How to define an affine transformation using 2 triangles?

The transformation you're looking for has this form:

$$\left[ \begin{array}{ccc} t_1 & t_2 & t_3\\ t_4 & t_5 & t_6\\ 0 & 0 & 1\\ \end{array} \right] \left[ \begin{array}{ccc} a_1 & b_1 & c_1\\ a_2 & b_2 & c_2 \\ 1 & 1 & 1 \\ \end{array} \right] = \left[\begin{array}{ccc} x_1 & y_1 & z_1\\ x_2 & y_2 & z_2\\ 1 & 1 & 1 \end{array} \right] $$

or

$${\bf T A} = {\bf X}$$ so $${\bf T} = {\bf X}{\bf A}^{-1}$$

Now $\bf T$ is a transformation matrix you can use on any point, like $${\bf T}\left[\begin{array}{c}a_1\\a_2\\1\end{array}\right] = \left[\begin{array}{c}x_1\\x_2\\1\end{array}\right]$$

It's linear, so it has the halfway point property you were looking for.

$$ {\bf A} = \left[\begin{array}{ccc} -3 & 0 & 3\\ 0 & 3 & 0\\ 1 & 1 & 1\\ \end{array}\right] $$ $$ \left[\begin{array}{ccc|ccc} -3 & 0 & 3 & 1 & 0 & 0\\ 0 & 3 & 0 & 0 & 1 & 0\\ 1 & 1 & 1 & 0 & 0 & 1\\ \end{array}\right] $$ $$ \left[\begin{array}{ccc|ccc} 1 & 0 & -1 & -\frac13 & 0 & 0\\ 0 & 3 & 0 & 0 & 1 & 0\\ 0 & 1 & 2 & \frac13 & 0 & 1\\ \end{array}\right] $$

$$ \left[\begin{array}{ccc|ccc} 1 & 0 & -1 & -\frac13 & 0 & 0\\ 0 & 1 & 0 & 0 & \frac13 & 0\\ 0 & 0 & 2 & \frac13 & -\frac13 & 1\\ \end{array}\right] $$

$$ \left[\begin{array}{ccc|ccc} 1 & 0 & 0 & -\frac16 & -\frac16 & \frac12\\ 0 & 1 & 0 & 0 & \frac13 & 0\\ 0 & 0 & 1 & \frac16 & -\frac16 & \frac12\\ \end{array}\right]\\ \text{so } {\bf A}^{-1} = \left[\begin{array}{ccc} -\frac16 & -\frac16 & \frac12\\ 0 & \frac13 & 0\\ \frac16 & -\frac16 & \frac12\\ \end{array}\right]$$

$${\bf XA}^{-1} = \left[\begin{array}{ccc} 2 & 3 & 4\\ 3 & 2 & 3\\ 1 & 1 & 1\\ \end{array}\right] \left[\begin{array}{ccc} -\frac16 & -\frac16 & \frac12\\ 0 & \frac13 & 0\\ \frac16 & -\frac16 & \frac12\\ \end{array}\right] = \left[\begin{array}{ccc} \frac13 & 0 & 3\\ 0 & -\frac13 & 3\\ 0 & 0 & 1\\ \end{array}\right] $$


The form of the affine transformation will be

$$\vec{p}' = \left( \begin{array}{cc} A_{11} & A_{12} \\ A_{21} & A_{22}\end{array} \right) \vec{p} + \vec{d}$$.

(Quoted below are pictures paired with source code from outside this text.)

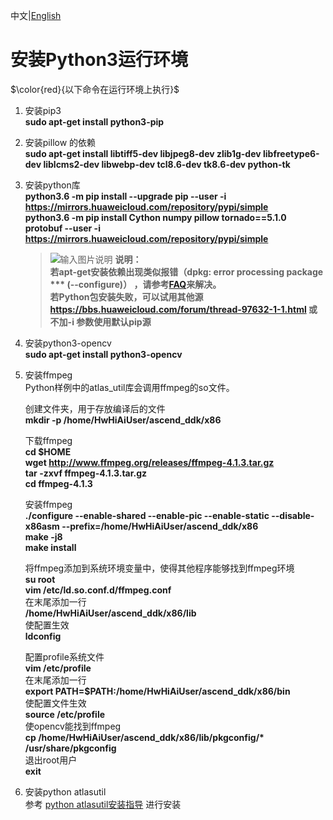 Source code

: 中文|[English](README_300_EN.md)

# 安装Python3运行环境<a name="ZH-CN_TOPIC_0228768065"></a>
$\color{red}{以下命令在运行环境上执行}$

1.  安装pip3  
    **sudo apt-get install python3-pip**      
2.  安装pillow 的依赖    
    **sudo apt-get install libtiff5-dev libjpeg8-dev zlib1g-dev libfreetype6-dev liblcms2-dev libwebp-dev tcl8.6-dev tk8.6-dev python-tk**

3.  安装python库  
     **python3.6 -m pip install --upgrade pip --user -i https://mirrors.huaweicloud.com/repository/pypi/simple**   
     **python3.6 -m pip install Cython numpy pillow tornado==5.1.0 protobuf --user -i https://mirrors.huaweicloud.com/repository/pypi/simple**   
    >![输入图片说明](https://images.gitee.com/uploads/images/2020/1130/162342_1d7d35d7_7401379.png "屏幕截图.png") **说明：**  
    >  **若apt-get安装依赖出现类似报错（dpkg: error processing package *** (--configure)） ，请参考[FAQ](https://bbs.huaweicloud.com/forum/thread-74123-1-1.html)来解决。**  
    >  **若Python包安装失败，可以试用其他源 https://bbs.huaweicloud.com/forum/thread-97632-1-1.html 或不加-i 参数使用默认pip源**


4.  安装python3-opencv  
    **sudo apt-get install python3-opencv**

5.  安装ffmpeg  
    Python样例中的atlas_util库会调用ffmpeg的so文件。 
 
    创建文件夹，用于存放编译后的文件  
    **mkdir -p /home/HwHiAiUser/ascend_ddk/x86**

    下载ffmpeg  
    **cd $HOME**  
    **wget http://www.ffmpeg.org/releases/ffmpeg-4.1.3.tar.gz**  
    **tar -zxvf ffmpeg-4.1.3.tar.gz**  
    **cd ffmpeg-4.1.3**

    安装ffmpeg   
    **./configure --enable-shared --enable-pic --enable-static --disable-x86asm --prefix=/home/HwHiAiUser/ascend_ddk/x86**  
    **make -j8**      
    **make install**

    将ffmpeg添加到系统环境变量中，使得其他程序能够找到ffmpeg环境  
    **su root**  
    **vim /etc/ld.so.conf.d/ffmpeg.conf**  
    在末尾添加一行   
    **/home/HwHiAiUser/ascend_ddk/x86/lib**  
    使配置生效    
    **ldconfig**  

    配置profile系统文件    
    **vim /etc/profile**    
    在末尾添加一行  
    **export PATH=$PATH:/home/HwHiAiUser/ascend_ddk/x86/bin**    
    使配置文件生效    
    **source /etc/profile**    
    使opencv能找到ffmpeg   
    **cp /home/HwHiAiUser/ascend_ddk/x86/lib/pkgconfig/\* /usr/share/pkgconfig**    
    退出root用户   
    **exit**

6.  安装python atlasutil  
    参考 [python atlasutil安装指导](../../common/atlas_utils/README.md) 进行安装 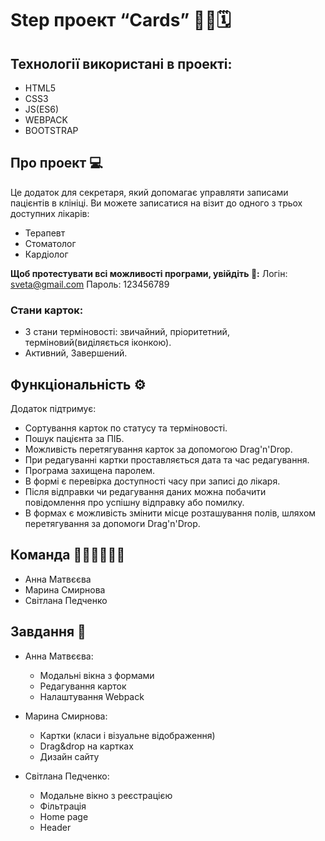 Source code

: # Step проект “Cards” 👩‍⚕🗓

## Технології використані в проекті:
- HTML5
- CSS3
- JS(ES6)
- WEBPACK
- BOOTSTRAP

## Про проект 💻
Це додаток для секретаря, який допомагає управляти записами пацієнтів в клініці. Ви можете записатися на візит до одного з трьох доступних лікарів:
- Терапевт
- Стоматолог
- Кардіолог

**Щоб протестувати всі можливості програми, увійдіть 🔑:**
Логін: sveta@gmail.com
Пароль: 123456789

### Стани карток:
- 3 стани терміновості: звичайний, пріоритетний, терміновий(виділяється іконкою).
- Активний, Завершений.

## Функціональність ⚙️
Додаток підтримує:
- Сортування карток по статусу та терміновості.
- Пошук пацієнта за ПІБ.
- Можливість перетягування карток за допомогою Drag'n'Drop.
- При редагуванні картки проставляється дата та час редагування.
- Програма захищена паролем.
- В формі є перевірка доступності часу при записі до лікаря.
- Після відправки чи редагування даних можна побачити повідомлення про успішну відправку або помилку.
- В формах є можливість змінити місце розташування полів, шляхом перетягування за допомоги Drag'n'Drop.

## Команда 👩‍💻👨‍💻👩‍💻
- Анна Матвєєва
- Марина Смирнова
- Світлана Педченко

## Завдання 📝
- Анна Матвєєва:
  - Модальні вікна з формами
  - Редагування карток
  - Налаштування Webpack

- Марина Смирнова:
  - Картки (класи і візуальне відображення)
  - Drag&drop на картках
  - Дизайн сайту

- Світлана Педченко:
  - Модальне вікно з реєстрацією
  - Фільтрація
  - Home page
  - Header




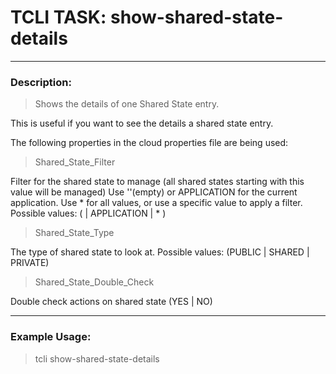 # TCLI TASK: show-shared-state-details

---
### Description:
> Shows the details of one Shared State entry.

This is useful if you want to see the details a shared state entry.

The following properties in the cloud properties file are being used:

> Shared_State_Filter

Filter for the shared state to manage (all shared states starting with this value will be managed)
Use ''(empty) or APPLICATION for the current application. Use * for all values, or use a specific value to apply a filter.
Possible values: ( <Filter> | APPLICATION | * )

> Shared_State_Type

The type of shared state to look at.
Possible values: (PUBLIC | SHARED | PRIVATE)

> Shared_State_Double_Check

Double check actions on shared state (YES | NO)

---
### Example Usage:
> tcli show-shared-state-details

This transformation is characterized by six parameters (four for the matrix, two for the displacement vector), and the requirement that $a$ transforms to $x$ and similaryly for $b$ and $c$ going to $y$ and $z$ gives six equations. Assuming no three of the points are co-linear, these can be solved. An easy approach is:

Eliminate the $\vec{d}$ by transforming the difference $(\vec{b}-\vec{a})$; this gives two equations, the first of which looks like $$ A_{11} (b_1 - a_1) + A_{12} (b_2 - a_2) = y_1 - x_1 $$ Then eliminate the $\vec{d}$ agian, this time by transforming the difference $(\vec{c}-\vec{a})$; this gives two equations, the first of which looks like $$ A_{11} (c_1 - a_1) + A_{12} (c_2 - a_2) = z_1 - x_1 $$ These two equations can be solved to determine $A_{11}$ and $A_{12}$. Similarly, the second equation in each elemination can be solved to determine $A_{21}$ and $A_{22}$.

Finally, now that $A$ is known, you can easily find $\vec{d}$.